La reacción conservadora al acecho
(la república)
Entre las múltiples sorpresas que ha traído consigo el tercer milenio, cabe señalar los cambios políticos, económicos y sociales que ha producido el advenimiento de gobiernos de signo progresista en América Latina. Después de más de un siglo de absoluto dominio de las oligarquías nativas apoyadas por el imperialismo, la democracia formal -tan denostada por la izquierda en los años sesenta y setenta- permitió el acceso al gobierno de partidos o coaliciones vinculados a esa misma izquierda que miraba con desdén los mecanismos de la democracia burguesa. Ello fue posible merced a la lucha constante de la militancia, que logró la concientización de las masas e hizo que mudaran su comportamiento electoral; sin olvidar, desde luego, el desgaste de los partidos conservadores, cuyas propuestas y promesas incumplidas agotaron su credibilidad ante el electorado.
El acceso al gobierno de esas fuerzas de izquierda no significa que las clases populares hayan conquistado el poder. Es por eso que José Mujica se proclama presidente de todos los uruguayos; tanto de quienes lo votaron cuanto de aquellos que no lo hicieron. Hay que reconocer que se trata de una postura delicada si tenemos en cuenta que en la sociedad coexisten sectores con intereses encontrados ya que la lucha de clases no se detiene por la voluntad de nadie. Las pruebas están a la vista: exigencias por ma-yores asignaciones presupuestales, dificultades para acordar en los Consejos de Salarios, reclamos de gremios empresariales por rebajas tributarias, etcétera. Gobernar para todos y atender las expectativas de todos los sectores exige mantener un equilibrio peculiar.
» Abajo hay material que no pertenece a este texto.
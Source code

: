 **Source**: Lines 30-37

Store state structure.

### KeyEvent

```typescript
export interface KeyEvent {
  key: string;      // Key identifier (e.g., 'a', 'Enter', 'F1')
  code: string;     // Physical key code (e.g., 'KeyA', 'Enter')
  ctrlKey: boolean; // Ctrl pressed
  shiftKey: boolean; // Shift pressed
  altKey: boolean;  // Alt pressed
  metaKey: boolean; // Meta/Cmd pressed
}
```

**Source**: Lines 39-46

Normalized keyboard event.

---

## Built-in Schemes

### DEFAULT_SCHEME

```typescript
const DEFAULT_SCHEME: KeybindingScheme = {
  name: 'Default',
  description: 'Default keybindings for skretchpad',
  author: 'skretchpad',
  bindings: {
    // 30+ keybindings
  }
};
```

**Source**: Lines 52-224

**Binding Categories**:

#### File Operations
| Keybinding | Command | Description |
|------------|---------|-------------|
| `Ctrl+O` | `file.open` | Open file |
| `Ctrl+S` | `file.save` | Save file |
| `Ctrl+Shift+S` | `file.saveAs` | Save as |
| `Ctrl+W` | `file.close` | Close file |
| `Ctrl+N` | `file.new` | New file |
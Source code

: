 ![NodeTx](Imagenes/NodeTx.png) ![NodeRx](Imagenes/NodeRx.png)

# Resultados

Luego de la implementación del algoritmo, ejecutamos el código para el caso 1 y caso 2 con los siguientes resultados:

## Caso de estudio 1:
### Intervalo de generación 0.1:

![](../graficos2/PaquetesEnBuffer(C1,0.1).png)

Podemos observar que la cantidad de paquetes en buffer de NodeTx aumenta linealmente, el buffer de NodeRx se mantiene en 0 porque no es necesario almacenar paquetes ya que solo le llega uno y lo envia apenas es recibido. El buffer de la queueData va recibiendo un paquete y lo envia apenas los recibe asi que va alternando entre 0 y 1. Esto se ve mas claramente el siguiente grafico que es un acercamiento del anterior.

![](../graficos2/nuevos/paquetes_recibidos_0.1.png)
Las clases dominantes no se resignan a perder parte de sus privilegios y de su poder. Esto ha sido así desde siempre. Antaño no vacilaban en apelar al Ejército o a los marines cuando la represión policial no era suficiente para contener el descontento de las masas, o cuando la oligarquía olía la posibilidad de un triunfo electoral de fuerzas adversarias nacionalistas y populares. La historia reciente es rica en ejemplos: Somoza en Nicaragua, Castillo Armas en Guatemala, Pinochet en Chile, por no citar sino los casos más groseros de aplastamiento -con el apoyo soterrado o manifiesto de la CIA- de movimientos populares.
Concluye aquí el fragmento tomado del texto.